WHAT YOU WILL DO - Look through the lines below and extract any with the word "from".

[Collected data]
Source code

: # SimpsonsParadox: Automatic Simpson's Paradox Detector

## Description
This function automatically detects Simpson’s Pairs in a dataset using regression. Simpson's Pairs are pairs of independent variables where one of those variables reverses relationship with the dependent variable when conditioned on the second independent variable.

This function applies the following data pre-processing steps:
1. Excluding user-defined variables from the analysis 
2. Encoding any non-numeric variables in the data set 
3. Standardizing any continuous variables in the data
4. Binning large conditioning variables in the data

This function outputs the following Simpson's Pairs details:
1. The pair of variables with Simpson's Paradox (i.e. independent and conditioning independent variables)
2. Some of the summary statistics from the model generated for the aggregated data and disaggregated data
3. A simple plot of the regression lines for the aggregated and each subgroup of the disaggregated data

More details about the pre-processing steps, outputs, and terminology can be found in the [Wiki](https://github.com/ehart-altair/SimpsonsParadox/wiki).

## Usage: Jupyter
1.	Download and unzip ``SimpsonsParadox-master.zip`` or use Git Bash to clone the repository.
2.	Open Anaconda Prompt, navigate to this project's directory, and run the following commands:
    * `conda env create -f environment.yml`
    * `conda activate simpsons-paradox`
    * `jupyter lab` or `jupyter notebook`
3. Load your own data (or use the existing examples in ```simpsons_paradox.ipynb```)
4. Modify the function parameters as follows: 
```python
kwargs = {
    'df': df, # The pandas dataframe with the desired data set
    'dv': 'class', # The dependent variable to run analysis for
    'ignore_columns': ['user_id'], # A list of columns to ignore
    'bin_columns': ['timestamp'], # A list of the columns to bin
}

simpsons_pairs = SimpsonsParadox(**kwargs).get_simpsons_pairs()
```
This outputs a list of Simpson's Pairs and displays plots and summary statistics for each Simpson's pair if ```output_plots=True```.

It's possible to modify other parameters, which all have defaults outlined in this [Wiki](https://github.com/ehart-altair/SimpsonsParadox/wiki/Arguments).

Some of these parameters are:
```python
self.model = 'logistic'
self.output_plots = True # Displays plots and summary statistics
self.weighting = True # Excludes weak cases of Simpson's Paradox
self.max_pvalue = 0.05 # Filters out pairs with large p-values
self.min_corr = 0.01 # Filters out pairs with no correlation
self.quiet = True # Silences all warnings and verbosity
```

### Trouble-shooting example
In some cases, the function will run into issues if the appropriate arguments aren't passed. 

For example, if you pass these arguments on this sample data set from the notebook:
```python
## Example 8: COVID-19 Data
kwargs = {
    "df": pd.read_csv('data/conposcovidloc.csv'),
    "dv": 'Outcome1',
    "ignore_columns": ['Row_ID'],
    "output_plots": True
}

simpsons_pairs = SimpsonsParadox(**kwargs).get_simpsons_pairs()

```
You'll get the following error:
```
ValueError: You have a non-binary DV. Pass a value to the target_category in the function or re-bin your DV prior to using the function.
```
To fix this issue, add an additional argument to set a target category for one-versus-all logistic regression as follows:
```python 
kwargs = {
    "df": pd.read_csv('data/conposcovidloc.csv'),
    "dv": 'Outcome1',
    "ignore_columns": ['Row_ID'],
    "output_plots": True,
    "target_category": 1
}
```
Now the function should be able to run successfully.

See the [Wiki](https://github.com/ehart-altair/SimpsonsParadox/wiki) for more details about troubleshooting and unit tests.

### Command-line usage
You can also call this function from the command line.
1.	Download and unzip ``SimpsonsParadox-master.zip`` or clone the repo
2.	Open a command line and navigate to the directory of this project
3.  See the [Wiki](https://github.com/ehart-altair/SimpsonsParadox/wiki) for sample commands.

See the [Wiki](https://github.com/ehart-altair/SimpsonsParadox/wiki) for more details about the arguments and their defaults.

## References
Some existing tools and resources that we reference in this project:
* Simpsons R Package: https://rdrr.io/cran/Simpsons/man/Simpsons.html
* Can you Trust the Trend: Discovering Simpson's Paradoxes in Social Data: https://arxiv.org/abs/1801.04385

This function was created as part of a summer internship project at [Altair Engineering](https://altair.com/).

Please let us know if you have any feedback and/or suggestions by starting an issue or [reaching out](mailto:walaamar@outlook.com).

YOUR RESPONSE -
1. Excluding user-defined variables from the analysis 
2. Some of the summary statistics from the model generated for the aggregated data and disaggregated data
For example, if you pass these arguments on this sample data set from the notebook:
You can also call this function from the command line.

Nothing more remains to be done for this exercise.